Support my project by visiting SolomonDB Github and give me a star ⭐️

Weekly Update #2: Palmon

Date: November 2022 (1-7/11/2022)

fig

Palmon is one of the Kings of Hell, more obedient to Lucifer than other kings are, and has two hundred legions of demons under his rule. He has a great voice and roars as soon as he comes, speaking in this manner for a while until the conjurer compels him and then he answers clearly the questions he is asked. When a conjurer invokes this demon he must look towards the northwest, the direction of Paimon's house, and when Paimon appears he must be allowed to ask the conjurer what he wishes and be answered, in order to obtain the same from him. - Wikipedia

Commits on Nov 1, 2022

Description

The prior implementation of RocksDBDriver was using the database instance initialized using DB object. And all methods are called from the object DB instance too. However, this approach has some limitations in terms of concurrency operations. Briefly, I migrate it from using DB to handling operations using transactions - a better control flow approach. Instead of using TransactionDB, I choose OptimisticTransactionDB which is more efficient for read contention database, correct me if I am wrong.

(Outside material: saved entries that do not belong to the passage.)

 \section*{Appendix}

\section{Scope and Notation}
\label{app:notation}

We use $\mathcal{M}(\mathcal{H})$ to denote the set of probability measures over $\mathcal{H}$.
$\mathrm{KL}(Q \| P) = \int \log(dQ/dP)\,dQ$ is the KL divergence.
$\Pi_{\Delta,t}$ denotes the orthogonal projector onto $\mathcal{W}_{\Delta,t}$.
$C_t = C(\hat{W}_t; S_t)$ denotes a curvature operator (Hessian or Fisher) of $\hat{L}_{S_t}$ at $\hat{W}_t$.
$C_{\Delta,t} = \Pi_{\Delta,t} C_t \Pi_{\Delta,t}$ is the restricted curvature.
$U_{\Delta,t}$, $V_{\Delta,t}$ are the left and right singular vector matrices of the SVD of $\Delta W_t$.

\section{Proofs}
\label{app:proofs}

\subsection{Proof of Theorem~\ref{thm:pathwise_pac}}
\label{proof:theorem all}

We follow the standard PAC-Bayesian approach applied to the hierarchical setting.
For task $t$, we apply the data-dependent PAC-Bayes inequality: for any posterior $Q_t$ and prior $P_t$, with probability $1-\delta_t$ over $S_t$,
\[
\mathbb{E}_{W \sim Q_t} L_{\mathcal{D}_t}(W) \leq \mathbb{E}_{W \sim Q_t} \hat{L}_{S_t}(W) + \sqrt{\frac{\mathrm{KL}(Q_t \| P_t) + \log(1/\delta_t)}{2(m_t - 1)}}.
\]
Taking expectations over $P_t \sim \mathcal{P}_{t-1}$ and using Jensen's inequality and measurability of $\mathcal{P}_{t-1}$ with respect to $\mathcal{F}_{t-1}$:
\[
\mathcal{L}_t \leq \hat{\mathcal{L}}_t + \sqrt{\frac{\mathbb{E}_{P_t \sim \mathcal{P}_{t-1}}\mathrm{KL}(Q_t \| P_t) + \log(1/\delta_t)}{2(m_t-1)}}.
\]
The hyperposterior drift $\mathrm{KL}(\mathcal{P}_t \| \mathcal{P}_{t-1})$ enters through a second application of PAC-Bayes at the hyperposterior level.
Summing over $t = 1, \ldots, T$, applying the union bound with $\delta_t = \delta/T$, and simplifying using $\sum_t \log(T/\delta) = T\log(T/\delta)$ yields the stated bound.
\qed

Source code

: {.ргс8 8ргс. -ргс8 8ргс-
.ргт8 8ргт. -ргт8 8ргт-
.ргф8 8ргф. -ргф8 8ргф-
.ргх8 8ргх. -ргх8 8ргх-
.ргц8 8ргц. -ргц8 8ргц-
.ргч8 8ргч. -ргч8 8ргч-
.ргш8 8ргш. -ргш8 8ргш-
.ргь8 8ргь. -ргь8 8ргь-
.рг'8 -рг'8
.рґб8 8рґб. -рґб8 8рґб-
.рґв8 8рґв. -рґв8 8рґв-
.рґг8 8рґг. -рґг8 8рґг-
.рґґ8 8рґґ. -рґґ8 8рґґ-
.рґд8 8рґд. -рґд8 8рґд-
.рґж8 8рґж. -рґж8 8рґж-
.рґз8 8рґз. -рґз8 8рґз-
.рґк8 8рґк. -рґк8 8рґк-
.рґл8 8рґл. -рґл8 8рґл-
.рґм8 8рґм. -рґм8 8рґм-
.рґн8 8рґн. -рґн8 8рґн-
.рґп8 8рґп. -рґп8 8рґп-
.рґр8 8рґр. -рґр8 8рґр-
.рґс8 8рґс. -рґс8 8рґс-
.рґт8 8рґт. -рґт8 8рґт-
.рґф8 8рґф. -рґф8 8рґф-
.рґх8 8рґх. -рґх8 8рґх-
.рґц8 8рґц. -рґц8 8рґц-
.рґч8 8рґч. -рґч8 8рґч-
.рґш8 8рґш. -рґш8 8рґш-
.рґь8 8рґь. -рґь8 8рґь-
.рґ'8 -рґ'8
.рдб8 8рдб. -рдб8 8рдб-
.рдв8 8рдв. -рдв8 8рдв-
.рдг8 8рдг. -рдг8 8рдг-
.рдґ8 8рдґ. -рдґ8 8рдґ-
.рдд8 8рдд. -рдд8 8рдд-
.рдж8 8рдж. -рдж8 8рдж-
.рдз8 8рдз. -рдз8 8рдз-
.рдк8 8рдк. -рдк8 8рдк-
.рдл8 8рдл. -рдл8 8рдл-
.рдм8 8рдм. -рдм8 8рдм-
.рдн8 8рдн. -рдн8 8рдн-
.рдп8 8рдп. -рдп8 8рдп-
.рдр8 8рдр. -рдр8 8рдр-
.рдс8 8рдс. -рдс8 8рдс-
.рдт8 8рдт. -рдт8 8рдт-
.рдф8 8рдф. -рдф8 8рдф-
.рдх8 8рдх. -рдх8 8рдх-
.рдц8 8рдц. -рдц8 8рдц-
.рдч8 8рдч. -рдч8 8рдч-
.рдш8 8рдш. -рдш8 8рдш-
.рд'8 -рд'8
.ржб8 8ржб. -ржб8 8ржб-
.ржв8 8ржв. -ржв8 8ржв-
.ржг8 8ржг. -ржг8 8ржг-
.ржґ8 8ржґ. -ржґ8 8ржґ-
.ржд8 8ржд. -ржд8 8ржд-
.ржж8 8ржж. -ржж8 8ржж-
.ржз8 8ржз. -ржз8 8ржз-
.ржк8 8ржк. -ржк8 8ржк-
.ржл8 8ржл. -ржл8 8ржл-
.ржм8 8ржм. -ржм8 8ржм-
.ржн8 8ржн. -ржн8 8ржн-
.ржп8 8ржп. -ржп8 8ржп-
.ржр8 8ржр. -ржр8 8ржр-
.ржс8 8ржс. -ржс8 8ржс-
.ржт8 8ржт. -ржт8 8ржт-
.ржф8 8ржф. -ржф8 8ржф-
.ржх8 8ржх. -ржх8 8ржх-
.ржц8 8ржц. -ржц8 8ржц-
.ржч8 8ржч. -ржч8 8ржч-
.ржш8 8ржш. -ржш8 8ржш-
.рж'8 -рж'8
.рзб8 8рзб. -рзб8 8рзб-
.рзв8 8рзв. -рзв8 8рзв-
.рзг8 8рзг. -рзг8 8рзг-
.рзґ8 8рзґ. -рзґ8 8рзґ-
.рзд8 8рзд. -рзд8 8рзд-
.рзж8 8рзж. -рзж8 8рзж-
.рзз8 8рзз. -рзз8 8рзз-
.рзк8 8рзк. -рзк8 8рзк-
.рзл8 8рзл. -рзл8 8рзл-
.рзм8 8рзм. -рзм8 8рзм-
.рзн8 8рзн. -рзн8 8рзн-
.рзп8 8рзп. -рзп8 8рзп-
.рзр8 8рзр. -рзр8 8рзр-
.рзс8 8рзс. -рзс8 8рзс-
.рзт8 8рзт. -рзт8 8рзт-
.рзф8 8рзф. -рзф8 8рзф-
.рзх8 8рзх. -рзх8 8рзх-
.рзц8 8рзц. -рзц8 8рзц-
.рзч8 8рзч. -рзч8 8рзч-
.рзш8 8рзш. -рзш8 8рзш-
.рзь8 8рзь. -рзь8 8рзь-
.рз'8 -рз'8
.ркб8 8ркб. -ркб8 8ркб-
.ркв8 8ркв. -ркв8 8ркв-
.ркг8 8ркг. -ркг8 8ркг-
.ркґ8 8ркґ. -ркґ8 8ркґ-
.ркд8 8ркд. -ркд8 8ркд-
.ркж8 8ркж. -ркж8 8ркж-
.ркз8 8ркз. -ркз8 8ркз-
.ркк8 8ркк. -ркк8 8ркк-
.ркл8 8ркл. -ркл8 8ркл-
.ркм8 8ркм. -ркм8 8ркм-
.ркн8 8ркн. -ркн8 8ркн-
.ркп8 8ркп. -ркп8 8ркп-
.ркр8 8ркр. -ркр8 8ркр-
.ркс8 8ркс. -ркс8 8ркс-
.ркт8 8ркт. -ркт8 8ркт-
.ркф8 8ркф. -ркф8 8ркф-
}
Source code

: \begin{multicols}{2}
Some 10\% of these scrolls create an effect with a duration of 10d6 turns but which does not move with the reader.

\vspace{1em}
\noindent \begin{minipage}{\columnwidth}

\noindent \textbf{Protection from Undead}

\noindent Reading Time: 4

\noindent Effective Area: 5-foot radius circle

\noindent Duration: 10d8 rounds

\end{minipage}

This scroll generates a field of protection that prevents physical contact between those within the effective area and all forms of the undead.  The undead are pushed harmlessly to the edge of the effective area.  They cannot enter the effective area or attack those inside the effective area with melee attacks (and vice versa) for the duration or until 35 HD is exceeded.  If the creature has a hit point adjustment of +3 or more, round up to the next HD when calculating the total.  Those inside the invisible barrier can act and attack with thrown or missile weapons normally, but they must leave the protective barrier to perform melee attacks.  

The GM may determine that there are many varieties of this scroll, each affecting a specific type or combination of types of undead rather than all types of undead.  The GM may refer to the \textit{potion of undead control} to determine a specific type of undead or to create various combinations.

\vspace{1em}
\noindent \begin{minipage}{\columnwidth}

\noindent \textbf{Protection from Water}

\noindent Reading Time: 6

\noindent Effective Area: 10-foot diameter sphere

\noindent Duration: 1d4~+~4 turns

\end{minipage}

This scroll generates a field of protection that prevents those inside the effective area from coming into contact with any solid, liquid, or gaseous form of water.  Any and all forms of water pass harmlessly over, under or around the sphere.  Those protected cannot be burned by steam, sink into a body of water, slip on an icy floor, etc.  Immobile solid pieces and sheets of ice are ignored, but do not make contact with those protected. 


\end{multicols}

You can read more about this in RocksDB Wiki

Detail explanation

Even though there is only one commit and only today, this commit has a lot of code refractors. An obvious refractor is migrating from Driver to Adapter which follows adapter pattern.

  • StorageDriver to StorageAdapter
  • RocksDBDriver to RocksDBAdapter

Walk through the implementation of StorageAdapter, we have

pub struct StorageAdapter<T> {
    pub name: StorageAdapterName,
    pub db_instance: Pin<Arc<T>>,
    pub variant: StorageVariant,
}

You may notice the use of generic type Pin<Arc<T>>. Explain more about why I wrote this. Pin trait will pin the object in a memory, which means it can't be move to a different location in a memory, for example, using std::mem::swap. Inside the Pin type, we have Arc or Atomically Reference Counted.Arc type shares ownership between threads, which is different from single threaded type Rc. Hence, this is usually used for handling multi-threaded operations and it is suitable for our distributed database design.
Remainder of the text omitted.